[RECORDS SHOWN]
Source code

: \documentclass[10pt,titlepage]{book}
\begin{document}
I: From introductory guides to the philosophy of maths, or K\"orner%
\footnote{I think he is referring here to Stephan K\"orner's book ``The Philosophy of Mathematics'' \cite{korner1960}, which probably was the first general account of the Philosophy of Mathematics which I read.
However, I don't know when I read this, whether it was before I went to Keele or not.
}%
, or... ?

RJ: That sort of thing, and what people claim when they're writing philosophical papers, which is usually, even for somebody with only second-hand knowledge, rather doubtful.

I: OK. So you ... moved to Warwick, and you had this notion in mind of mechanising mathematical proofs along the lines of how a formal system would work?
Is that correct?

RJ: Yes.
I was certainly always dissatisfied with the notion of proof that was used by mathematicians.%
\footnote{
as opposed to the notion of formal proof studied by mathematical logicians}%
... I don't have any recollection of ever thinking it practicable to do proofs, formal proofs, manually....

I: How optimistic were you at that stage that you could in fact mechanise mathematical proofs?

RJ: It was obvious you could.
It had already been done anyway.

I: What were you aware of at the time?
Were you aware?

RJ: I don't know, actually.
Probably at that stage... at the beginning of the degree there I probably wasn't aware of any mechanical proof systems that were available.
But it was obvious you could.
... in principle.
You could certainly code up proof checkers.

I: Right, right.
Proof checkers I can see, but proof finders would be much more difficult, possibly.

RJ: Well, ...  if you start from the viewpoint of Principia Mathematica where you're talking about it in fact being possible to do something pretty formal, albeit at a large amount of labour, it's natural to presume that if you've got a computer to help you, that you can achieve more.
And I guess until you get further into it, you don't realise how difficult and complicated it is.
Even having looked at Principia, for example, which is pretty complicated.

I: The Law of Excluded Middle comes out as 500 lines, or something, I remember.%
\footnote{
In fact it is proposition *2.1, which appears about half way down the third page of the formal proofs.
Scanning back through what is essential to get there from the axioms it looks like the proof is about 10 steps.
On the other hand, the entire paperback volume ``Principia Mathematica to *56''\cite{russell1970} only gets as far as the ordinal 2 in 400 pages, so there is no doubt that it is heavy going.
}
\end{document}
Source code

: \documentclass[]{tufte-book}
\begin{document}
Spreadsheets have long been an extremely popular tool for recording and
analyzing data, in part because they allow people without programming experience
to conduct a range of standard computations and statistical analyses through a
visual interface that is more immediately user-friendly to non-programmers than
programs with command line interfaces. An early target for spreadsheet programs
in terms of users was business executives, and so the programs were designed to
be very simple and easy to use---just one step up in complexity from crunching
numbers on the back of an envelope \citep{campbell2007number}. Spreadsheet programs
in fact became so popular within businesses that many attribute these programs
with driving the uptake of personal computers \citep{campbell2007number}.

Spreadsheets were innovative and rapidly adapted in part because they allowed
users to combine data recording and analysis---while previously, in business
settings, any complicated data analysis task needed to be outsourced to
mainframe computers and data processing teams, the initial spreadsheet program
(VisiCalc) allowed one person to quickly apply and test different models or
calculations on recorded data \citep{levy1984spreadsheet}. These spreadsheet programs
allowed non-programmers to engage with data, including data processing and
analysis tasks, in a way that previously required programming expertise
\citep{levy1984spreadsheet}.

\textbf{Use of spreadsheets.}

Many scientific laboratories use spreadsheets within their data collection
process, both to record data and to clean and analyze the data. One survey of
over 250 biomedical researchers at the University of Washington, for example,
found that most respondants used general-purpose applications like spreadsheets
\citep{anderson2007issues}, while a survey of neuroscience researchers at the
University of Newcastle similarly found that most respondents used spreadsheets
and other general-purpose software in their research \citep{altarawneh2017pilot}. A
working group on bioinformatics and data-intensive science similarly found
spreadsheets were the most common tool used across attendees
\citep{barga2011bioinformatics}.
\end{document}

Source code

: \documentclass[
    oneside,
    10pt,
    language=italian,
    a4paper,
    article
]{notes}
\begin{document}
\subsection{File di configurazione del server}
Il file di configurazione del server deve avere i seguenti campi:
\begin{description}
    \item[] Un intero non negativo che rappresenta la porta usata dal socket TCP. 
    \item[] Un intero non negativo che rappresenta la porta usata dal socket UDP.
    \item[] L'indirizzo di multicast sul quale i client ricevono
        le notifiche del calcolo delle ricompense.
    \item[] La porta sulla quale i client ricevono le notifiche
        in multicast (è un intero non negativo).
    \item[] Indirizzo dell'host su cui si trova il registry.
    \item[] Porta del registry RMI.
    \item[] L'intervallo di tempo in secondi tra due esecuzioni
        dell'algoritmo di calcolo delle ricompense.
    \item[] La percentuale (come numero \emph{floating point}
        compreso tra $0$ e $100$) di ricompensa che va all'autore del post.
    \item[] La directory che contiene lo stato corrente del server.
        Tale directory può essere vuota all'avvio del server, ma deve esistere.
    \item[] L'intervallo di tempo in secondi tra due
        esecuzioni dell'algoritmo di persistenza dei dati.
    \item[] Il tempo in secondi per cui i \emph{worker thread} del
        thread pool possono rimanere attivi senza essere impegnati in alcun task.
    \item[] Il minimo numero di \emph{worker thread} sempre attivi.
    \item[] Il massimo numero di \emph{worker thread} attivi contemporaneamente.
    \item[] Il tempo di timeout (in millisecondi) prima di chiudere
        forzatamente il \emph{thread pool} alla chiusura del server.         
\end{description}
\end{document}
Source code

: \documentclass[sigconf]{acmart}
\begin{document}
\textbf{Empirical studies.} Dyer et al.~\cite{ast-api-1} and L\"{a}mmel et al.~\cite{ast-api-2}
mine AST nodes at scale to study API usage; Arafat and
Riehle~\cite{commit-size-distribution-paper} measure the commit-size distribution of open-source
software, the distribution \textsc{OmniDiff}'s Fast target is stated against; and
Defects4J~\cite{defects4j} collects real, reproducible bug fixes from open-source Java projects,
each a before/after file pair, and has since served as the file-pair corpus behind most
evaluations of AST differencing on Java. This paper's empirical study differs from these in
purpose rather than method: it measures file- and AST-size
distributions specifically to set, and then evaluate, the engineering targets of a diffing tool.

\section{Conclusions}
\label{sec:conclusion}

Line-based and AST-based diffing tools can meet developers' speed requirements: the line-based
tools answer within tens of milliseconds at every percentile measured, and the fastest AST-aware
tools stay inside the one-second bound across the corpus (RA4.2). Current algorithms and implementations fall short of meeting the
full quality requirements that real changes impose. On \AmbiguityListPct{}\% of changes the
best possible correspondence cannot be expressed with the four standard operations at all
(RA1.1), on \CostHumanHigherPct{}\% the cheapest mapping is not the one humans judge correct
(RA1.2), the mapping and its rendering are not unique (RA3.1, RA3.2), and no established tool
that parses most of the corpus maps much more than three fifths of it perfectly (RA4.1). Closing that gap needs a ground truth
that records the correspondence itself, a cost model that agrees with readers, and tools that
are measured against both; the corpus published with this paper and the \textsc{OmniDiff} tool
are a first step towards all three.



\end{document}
[/RECORDS SHOWN]
An exact copy of every line above, start to finish, is required.

> **RESPONSE AREA**
Source code

: \documentclass[10pt,titlepage]{book}
\begin{document}
I: From introductory guides to the philosophy of maths, or K\"orner%
\footnote{I think he is referring here to Stephan K\"orner's book ``The Philosophy of Mathematics'' \cite{korner1960}, which probably was the first general account of the Philosophy of Mathematics which I read.
However, I don't know when I read this, whether it was before I went to Keele or not.
}%
, or... ?

RJ: That sort of thing, and what people claim when they're writing philosophical papers, which is usually, even for somebody with only second-hand knowledge, rather doubtful.

I: OK. So you ... moved to Warwick, and you had this notion in mind of mechanising mathematical proofs along the lines of how a formal system would work?
Is that correct?

RJ: Yes.
I was certainly always dissatisfied with the notion of proof that was used by mathematicians.%
\footnote{
as opposed to the notion of formal proof studied by mathematical logicians}%
... I don't have any recollection of ever thinking it practicable to do proofs, formal proofs, manually....

I: How optimistic were you at that stage that you could in fact mechanise mathematical proofs?

RJ: It was obvious you could.
It had already been done anyway.

I: What were you aware of at the time?
Were you aware?

RJ: I don't know, actually.
Probably at that stage... at the beginning of the degree there I probably wasn't aware of any mechanical proof systems that were available.
But it was obvious you could.
... in principle.
You could certainly code up proof checkers.

I: Right, right.
Proof checkers I can see, but proof finders would be much more difficult, possibly.

RJ: Well, ...  if you start from the viewpoint of Principia Mathematica where you're talking about it in fact being possible to do something pretty formal, albeit at a large amount of labour, it's natural to presume that if you've got a computer to help you, that you can achieve more.
And I guess until you get further into it, you don't realise how difficult and complicated it is.
Even having looked at Principia, for example, which is pretty complicated.

I: The Law of Excluded Middle comes out as 500 lines, or something, I remember.%
\footnote{
In fact it is proposition *2.1, which appears about half way down the third page of the formal proofs.
Scanning back through what is essential to get there from the axioms it looks like the proof is about 10 steps.
On the other hand, the entire paperback volume ``Principia Mathematica to *56''\cite{russell1970} only gets as far as the ordinal 2 in 400 pages, so there is no doubt that it is heavy going.
}
\end{document}
Source code

: \documentclass[]{tufte-book}
\begin{document}
Spreadsheets have long been an extremely popular tool for recording and
analyzing data, in part because they allow people without programming experience
to conduct a range of standard computations and statistical analyses through a
visual interface that is more immediately user-friendly to non-programmers than
programs with command line interfaces. An early target for spreadsheet programs
in terms of users was business executives, and so the programs were designed to
be very simple and easy to use---just one step up in complexity from crunching
numbers on the back of an envelope \citep{campbell2007number}. Spreadsheet programs
in fact became so popular within businesses that many attribute these programs
with driving the uptake of personal computers \citep{campbell2007number}.

Spreadsheets were innovative and rapidly adapted in part because they allowed
users to combine data recording and analysis---while previously, in business
settings, any complicated data analysis task needed to be outsourced to
mainframe computers and data processing teams, the initial spreadsheet program
(VisiCalc) allowed one person to quickly apply and test different models or
calculations on recorded data \citep{levy1984spreadsheet}. These spreadsheet programs
allowed non-programmers to engage with data, including data processing and
analysis tasks, in a way that previously required programming expertise
\citep{levy1984spreadsheet}.

\textbf{Use of spreadsheets.}

Many scientific laboratories use spreadsheets within their data collection
process, both to record data and to clean and analyze the data. One survey of
over 250 biomedical researchers at the University of Washington, for example,
found that most respondants used general-purpose applications like spreadsheets
\citep{anderson2007issues}, while a survey of neuroscience researchers at the
University of Newcastle similarly found that most respondents used spreadsheets
and other general-purpose software in their research \citep{altarawneh2017pilot}. A
working group on bioinformatics and data-intensive science similarly found
spreadsheets were the most common tool used across attendees
\citep{barga2011bioinformatics}.
\end{document}

Source code

: \documentclass[
    oneside,
    10pt,
    language=italian,
    a4paper,
    article
]{notes}
\begin{document}
\subsection{File di configurazione del server}
Il file di configurazione del server deve avere i seguenti campi:
\begin{description}
    \item[] Un intero non negativo che rappresenta la porta usata dal socket TCP. 
    \item[] Un intero non negativo che rappresenta la porta usata dal socket UDP.
    \item[] L'indirizzo di multicast sul quale i client ricevono
        le notifiche del calcolo delle ricompense.
    \item[] La porta sulla quale i client ricevono le notifiche
        in multicast (è un intero non negativo).
    \item[] Indirizzo dell'host su cui si trova il registry.
    \item[] Porta del registry RMI.
    \item[] L'intervallo di tempo in secondi tra due esecuzioni
        dell'algoritmo di calcolo delle ricompense.
    \item[] La percentuale (come numero \emph{floating point}
        compreso tra $0$ e $100$) di ricompensa che va all'autore del post.
    \item[] La directory che contiene lo stato corrente del server.
        Tale directory può essere vuota all'avvio del server, ma deve esistere.
    \item[] L'intervallo di tempo in secondi tra due
        esecuzioni dell'algoritmo di persistenza dei dati.
    \item[] Il tempo in secondi per cui i \emph{worker thread} del
        thread pool possono rimanere attivi senza essere impegnati in alcun task.
    \item[] Il minimo numero di \emph{worker thread} sempre attivi.
    \item[] Il massimo numero di \emph{worker thread} attivi contemporaneamente.
    \item[] Il tempo di timeout (in millisecondi) prima di chiudere
        forzatamente il \emph{thread pool} alla chiusura del server.         
\end{description}
\end{document}
Source code

: \documentclass[sigconf]{acmart}
\begin{document}
\textbf{Empirical studies.} Dyer et al.~\cite{ast-api-1} and L\"{a}mmel et al.~\cite{ast-api-2}
mine AST nodes at scale to study API usage; Arafat and
Riehle~\cite{commit-size-distribution-paper} measure the commit-size distribution of open-source
software, the distribution \textsc{OmniDiff}'s Fast target is stated against; and
Defects4J~\cite{defects4j} collects real, reproducible bug fixes from open-source Java projects,
each a before/after file pair, and has since served as the file-pair corpus behind most
evaluations of AST differencing on Java. This paper's empirical study differs from these in
purpose rather than method: it measures file- and AST-size
distributions specifically to set, and then evaluate, the engineering targets of a diffing tool.

\section{Conclusions}
\label{sec:conclusion}

Line-based and AST-based diffing tools can meet developers' speed requirements: the line-based
tools answer within tens of milliseconds at every percentile measured, and the fastest AST-aware
tools stay inside the one-second bound across the corpus (RA4.2). Current algorithms and implementations fall short of meeting the
full quality requirements that real changes impose. On \AmbiguityListPct{}\% of changes the
best possible correspondence cannot be expressed with the four standard operations at all
(RA1.1), on \CostHumanHigherPct{}\% the cheapest mapping is not the one humans judge correct
(RA1.2), the mapping and its rendering are not unique (RA3.1, RA3.2), and no established tool
that parses most of the corpus maps much more than three fifths of it perfectly (RA4.1). Closing that gap needs a ground truth
that records the correspondence itself, a cost model that agrees with readers, and tools that
are measured against both; the corpus published with this paper and the \textsc{OmniDiff} tool
are a first step towards all three.



\end{document}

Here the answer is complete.